Dieses beeindruckende Buch steckt voller einfach formulierter, aber tiefgründiger Weisheiten. Julian Barnes arbeitet oft mit Iterationen, die auf den ersten Blick banal erscheinen mögen, bei näherer Betrachtung aber soviel Wahrheit enthalten, dass es manchmal kaum zu ertragen ist. Nachfolgend eine kleine Auswahl an Zitaten aus dem Buch:
„Art belongs to everybody and nobody.“
Page 18:
„It was Stalin´s fault because he would have inspired and approved the Pravda editorial – perhaps even written it himself: there were enough grammatical errors to suggest the pen of one whose mistakes could never be corrected.”
Page: 46:
“His own innocence was irrelevant. The truth of his answers was irrelevant. What had been decided had been decided. And if they needed to show that the conspiracy which they had either just discovered or just invented was so pernisciously widespread that even the country´s most famous – if recently disgraced – composer was involved. Then that was what they would show.”
Page 50/51:
“Imagine we are eating scrambled eggs, the Professor used to say. My cook, Pasha, has prepared them, and you and I are eating them. Along comes a man who has not prepared them and is not eating them, but he talks about them as if he knows everything about them – that is a musicologist.”
Page 51:
„Men who left home with a case in their hands traditionally returned. Men dragged from their beds in their night-clothes often did not.”
Page 57:
“But there is no escaping one´s destiny; and his, for the moment, was apparently to live. To live and to work. There would be no rest. ‘We rest only when we dream,’as Blok put it; though at this time most people´s dreams were no restful.”
Page 61:
“Fear normally drives out all other emotions as well; but not shame. Fear and shame swilled happily together in his stomach.”
Page 67:
“ If it were stupid, it would survive; just if if it had principles, it would not survive.

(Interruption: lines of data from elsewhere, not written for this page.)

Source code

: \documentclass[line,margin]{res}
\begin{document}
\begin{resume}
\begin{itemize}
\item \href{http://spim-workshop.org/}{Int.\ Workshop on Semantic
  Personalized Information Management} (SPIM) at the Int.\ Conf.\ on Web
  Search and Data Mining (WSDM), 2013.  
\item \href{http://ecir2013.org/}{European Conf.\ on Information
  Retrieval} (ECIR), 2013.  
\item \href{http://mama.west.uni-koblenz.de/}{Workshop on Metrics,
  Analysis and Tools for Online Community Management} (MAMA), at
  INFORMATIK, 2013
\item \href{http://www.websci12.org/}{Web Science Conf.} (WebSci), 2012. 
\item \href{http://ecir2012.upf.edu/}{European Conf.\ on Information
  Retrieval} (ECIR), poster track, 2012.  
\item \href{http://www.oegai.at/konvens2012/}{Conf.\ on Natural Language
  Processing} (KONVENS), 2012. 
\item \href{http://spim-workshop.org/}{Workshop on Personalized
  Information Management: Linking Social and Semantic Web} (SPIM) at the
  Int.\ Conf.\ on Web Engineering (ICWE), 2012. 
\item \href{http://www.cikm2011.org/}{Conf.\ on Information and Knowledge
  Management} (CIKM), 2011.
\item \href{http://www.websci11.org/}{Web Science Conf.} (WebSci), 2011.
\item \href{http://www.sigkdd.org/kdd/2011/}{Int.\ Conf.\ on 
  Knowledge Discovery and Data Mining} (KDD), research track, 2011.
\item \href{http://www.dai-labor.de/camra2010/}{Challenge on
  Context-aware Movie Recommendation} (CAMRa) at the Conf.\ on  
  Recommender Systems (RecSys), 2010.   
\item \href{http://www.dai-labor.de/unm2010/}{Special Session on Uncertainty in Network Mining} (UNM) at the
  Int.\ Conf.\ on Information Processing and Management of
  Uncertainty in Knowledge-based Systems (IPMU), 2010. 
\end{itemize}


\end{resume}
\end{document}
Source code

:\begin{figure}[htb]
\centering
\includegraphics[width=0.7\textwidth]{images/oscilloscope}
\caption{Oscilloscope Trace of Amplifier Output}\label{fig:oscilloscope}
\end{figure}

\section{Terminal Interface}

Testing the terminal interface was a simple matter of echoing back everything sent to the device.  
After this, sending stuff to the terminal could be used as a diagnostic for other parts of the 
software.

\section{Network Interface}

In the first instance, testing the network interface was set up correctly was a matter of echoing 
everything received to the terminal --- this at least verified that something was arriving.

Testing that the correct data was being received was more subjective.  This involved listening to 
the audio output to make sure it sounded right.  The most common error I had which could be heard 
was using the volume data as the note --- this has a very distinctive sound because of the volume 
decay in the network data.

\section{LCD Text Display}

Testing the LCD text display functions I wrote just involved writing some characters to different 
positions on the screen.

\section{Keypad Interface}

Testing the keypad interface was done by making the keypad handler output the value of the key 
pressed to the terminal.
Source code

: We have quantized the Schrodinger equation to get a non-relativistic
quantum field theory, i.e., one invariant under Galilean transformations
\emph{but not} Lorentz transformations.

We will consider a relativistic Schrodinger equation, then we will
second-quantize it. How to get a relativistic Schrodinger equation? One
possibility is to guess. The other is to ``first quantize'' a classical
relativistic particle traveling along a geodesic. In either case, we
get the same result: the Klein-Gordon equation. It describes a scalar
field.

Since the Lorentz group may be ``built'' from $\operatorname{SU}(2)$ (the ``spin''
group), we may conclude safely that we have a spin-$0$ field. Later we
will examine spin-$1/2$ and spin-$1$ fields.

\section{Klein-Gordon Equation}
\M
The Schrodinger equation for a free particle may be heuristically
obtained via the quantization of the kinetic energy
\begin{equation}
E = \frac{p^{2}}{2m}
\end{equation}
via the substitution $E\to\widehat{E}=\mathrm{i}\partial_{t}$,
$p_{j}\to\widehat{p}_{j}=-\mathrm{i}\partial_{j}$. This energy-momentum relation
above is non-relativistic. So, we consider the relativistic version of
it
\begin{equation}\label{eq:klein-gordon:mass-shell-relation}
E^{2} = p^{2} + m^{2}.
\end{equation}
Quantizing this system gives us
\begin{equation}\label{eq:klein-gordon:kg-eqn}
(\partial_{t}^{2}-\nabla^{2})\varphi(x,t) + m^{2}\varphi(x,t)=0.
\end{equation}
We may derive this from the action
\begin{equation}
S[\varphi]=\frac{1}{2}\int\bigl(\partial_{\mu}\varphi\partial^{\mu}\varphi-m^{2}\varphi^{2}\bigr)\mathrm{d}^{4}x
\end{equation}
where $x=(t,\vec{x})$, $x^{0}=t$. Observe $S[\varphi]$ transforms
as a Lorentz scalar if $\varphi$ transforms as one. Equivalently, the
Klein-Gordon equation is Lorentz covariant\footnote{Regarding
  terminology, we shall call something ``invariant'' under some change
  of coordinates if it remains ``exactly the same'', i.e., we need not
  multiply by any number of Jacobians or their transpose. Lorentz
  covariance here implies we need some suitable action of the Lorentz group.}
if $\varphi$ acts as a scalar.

Tyranny understood how some parts – the weak parts – of most people worked.”
Page 138:
“If we´re going, then let´s go, as the parrot said to the cat which was dragging it downstairs by the tail.”
Page 147:
“And by any scale of measurement, he had to agree. It was better, in the way that the life of a prisoner in solitary confinement is improved if he is given a cellmate, allowed to climb up to the bars and sniff the autumn air, and if the warder no longer spits in his soup – at least, not in the prisoner´s presence. Yes, in that sense it was better.”
Page 148:
“And the Pospelovs of this world – like the Khrennikovs - would sense each shift before it came, would have their ear to the ground and their eye to the main chance and their wetted finger in the air to apprehend any change of wind.”
Page 158:
“But it was not easy being a coward. Being a hero was much easier than being a coward. To be a hero, you only had to be brave for a moment – when you took out the gun, threw the bomb, pressed the detonator, did away with the tyrant, and with yourself as well. But to be a coward was to embark on a career that lasted a lifetime you couldn´t ever relax …!
Page 166:
„A soul could be destroyed in one of three ways; by what others did to you; by what others made to do to yourself; and by what you voluntarily chose to do to yourself. Any single method was sufficient; though if all three were present, the outcome was irresistible.”
Page ???:
„Nowadays Stalin was out of favour but Lenin was back in favour. A few more turns of the wheel an Nikita the Corncob would be out of favour; a few more after that and perhaps Stalin and Stalinism would be back.”